View SKILL.md on GitHub Repository

Stars 163

Forks 31

Install this agent skill to your Project

npx add-skill https://github.com/majiayu000/claude-skill-registry/tree/main/skills/data/gcp-bq-data-loading

SKILL.md

BigQuery Data Loading

Use this skill when importing data into BigQuery from various file formats and sources.

Basic Load Command

bash

bq load \
  --location=LOCATION \
  --source_format=FORMAT \
  PROJECT:DATASET.TABLE \
  SOURCE_PATH \
  SCHEMA

Loading from CSV

Basic CSV Load

bash

bq load \
  --source_format=CSV \
  --skip_leading_rows=1 \
  dataset.table \
  gs://bucket/data.csv \
  customer_id:STRING,amount:FLOAT,date:DATE

CSV with Schema File

bash

# Create schema.json
echo '[
  {"name": "customer_id", "type": "STRING"},
  {"name": "amount", "type": "FLOAT"},
  {"name": "date", "type": "DATE"}
]' > schema.json

# Load with schema file
bq load \
  --source_format=CSV \
  --skip_leading_rows=1 \
  dataset.table \
  gs://bucket/data.csv \
  ./schema.json

CSV Options

bash

bq load \
  --source_format=CSV \
  --skip_leading_rows=1 \
  --field_delimiter=',' \
  --quote='"' \
  --allow_quoted_newlines \
  --allow_jagged_rows \
  --max_bad_records=100 \
  --null_marker='NULL' \
  dataset.table \
  gs://bucket/data.csv \
  schema.json

Key flags:

--skip_leading_rows=N - Skip header rows
--field_delimiter=',' - Column separator (default: comma)
--allow_quoted_newlines - Allow newlines in quoted fields
--allow_jagged_rows - Allow rows with missing fields
--max_bad_records=N - Tolerate N parsing errors
--null_marker='NULL' - String representing NULL values

CSV with Auto-detect

bash

bq load \
  --source_format=CSV \
  --autodetect \
  --skip_leading_rows=1 \
  dataset.table \
  gs://bucket/data.csv

Warning: Auto-detect is convenient but not recommended for production.

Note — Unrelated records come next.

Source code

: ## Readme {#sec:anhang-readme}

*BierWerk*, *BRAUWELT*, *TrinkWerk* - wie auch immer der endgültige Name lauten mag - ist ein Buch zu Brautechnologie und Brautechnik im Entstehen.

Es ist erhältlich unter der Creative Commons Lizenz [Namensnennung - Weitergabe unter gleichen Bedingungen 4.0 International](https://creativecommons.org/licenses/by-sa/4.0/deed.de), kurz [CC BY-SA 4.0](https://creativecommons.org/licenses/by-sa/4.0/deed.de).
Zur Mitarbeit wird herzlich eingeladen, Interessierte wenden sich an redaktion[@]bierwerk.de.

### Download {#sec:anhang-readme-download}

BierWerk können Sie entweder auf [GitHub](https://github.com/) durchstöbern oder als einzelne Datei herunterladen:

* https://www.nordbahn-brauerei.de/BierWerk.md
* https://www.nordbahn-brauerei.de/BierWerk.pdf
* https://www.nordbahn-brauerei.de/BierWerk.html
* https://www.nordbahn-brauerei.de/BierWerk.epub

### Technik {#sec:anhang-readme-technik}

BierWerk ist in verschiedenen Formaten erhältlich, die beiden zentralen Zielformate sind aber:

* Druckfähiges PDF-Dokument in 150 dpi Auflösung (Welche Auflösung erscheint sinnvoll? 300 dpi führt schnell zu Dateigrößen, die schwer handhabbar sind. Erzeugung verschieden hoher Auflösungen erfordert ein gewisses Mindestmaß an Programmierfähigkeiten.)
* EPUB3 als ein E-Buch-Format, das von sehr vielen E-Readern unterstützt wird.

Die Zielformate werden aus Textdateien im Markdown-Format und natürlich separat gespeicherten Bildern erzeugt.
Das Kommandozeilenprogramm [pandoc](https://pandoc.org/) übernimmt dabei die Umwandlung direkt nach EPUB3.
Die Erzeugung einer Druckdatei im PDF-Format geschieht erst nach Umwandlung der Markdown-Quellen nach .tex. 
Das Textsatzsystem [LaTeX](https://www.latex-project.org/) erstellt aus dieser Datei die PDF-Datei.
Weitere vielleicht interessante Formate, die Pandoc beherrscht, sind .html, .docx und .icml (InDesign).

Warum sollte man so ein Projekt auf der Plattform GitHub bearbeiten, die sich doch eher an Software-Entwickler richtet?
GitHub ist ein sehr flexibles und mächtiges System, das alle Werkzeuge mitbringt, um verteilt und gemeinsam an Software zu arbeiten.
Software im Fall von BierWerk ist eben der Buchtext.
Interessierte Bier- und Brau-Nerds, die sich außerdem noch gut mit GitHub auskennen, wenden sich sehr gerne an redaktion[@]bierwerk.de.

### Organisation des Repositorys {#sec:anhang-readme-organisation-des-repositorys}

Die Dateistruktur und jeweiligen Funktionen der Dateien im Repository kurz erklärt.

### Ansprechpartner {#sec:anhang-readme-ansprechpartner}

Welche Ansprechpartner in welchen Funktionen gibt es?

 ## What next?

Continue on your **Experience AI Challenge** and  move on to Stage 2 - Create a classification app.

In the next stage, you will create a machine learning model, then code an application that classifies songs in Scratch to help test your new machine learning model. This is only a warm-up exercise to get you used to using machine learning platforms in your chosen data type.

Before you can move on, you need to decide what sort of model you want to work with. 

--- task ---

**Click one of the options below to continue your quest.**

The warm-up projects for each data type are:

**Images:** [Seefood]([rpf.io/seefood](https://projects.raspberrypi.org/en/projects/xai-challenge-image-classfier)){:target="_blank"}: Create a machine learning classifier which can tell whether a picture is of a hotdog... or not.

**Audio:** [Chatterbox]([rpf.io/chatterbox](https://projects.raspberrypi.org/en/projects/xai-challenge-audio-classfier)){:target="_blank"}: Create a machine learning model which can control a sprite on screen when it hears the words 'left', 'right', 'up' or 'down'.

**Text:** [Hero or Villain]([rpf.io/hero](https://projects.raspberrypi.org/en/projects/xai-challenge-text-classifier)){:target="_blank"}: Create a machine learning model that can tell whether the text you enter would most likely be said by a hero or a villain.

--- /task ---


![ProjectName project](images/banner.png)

Schema may change between loads.

Loading from JSON

Newline-Delimited JSON

bash

bq load \
  --source_format=NEWLINE_DELIMITED_JSON \
  dataset.table \
  gs://bucket/data.json \
  customer_id:STRING,amount:FLOAT,date:DATE

JSON format required:

json

{"customer_id": "C001", "amount": 99.99, "date": "2024-01-15"}
{"customer_id": "C002", "amount": 149.99, "date": "2024-01-15"}

NOT standard JSON array:

json

// ❌ This won't work
[
  {"customer_id": "C001", "amount": 99.99},
  {"customer_id": "C002", "amount": 149.99}
]

JSON with Auto-detect

bash

bq load \
  --source_format=NEWLINE_DELIMITED_JSON \
  --autodetect \
  dataset.table \
  gs://bucket/data.json

JSON with Nested Fields

Schema with nested STRUCT:

json

[
  {"name": "customer_id", "type": "STRING"},
  {"name": "address", "type": "RECORD", "fields": [
    {"name": "street", "type": "STRING"},
    {"name": "city", "type": "STRING"},
    {"name": "zip", "type": "STRING"}
  ]},
  {"name": "orders", "type": "RECORD", "mode": "REPEATED", "fields": [
    {"name": "order_id", "type": "STRING"},
    {"name": "amount", "type": "FLOAT"}
  ]}
]

Loading from Avro

Basic Avro Load

bash

bq load \
  --source_format=AVRO \
  dataset.table \
  gs://bucket/data.avro

Key benefit: Schema is auto-detected from Avro metadata. No schema specification needed!

Avro with Wildcards

bash

bq load \
  --source_format=AVRO \
  dataset.table \
  "gs://bucket/path/to/*.avro"

Note: Use quotes around wildcard paths.

Avro Advantages

Self-describing: Schema embedded in file
Efficient: Compact binary format
Type-safe: Strong typing preserved
No schema drift: Schema always matches data

Loading from Parquet

Basic Parquet Load

bash

bq load \
  --source_format=PARQUET \
  dataset.table \
  gs://bucket/data.parquet

Like Avro: Schema auto-detected from Parquet metadata.

Parquet with Compression

bash

bq load \
  --source_format=PARQUET \
  dataset.table \
  gs://bucket/data.snappy.parquet

Supported compression: SNAPPY, GZIP, LZO, BROTLI, LZ4, ZSTD

Loading Strategies

Append Data (Default)

bash

bq load \
  --source_format=CSV \
  dataset.table \
  gs://bucket/new_data.csv \
  schema.json

Behavior: Adds rows to existing table.

Replace Table

bash

bq load \
  --source_format=CSV \
  --replace \
  dataset.table \
  gs://bucket/data.csv \
  schema.json

Behavior: Deletes all existing data, loads new data.

Overwrite Partition

bash

bq load \
  --source_format=CSV \
  --replace \
  --time_partitioning_field=date \
  dataset.table\$20240115 \
  gs://bucket/data_20240115.csv \
  schema.json

Syntax: TABLE$YYYYMMDD targets specific partition.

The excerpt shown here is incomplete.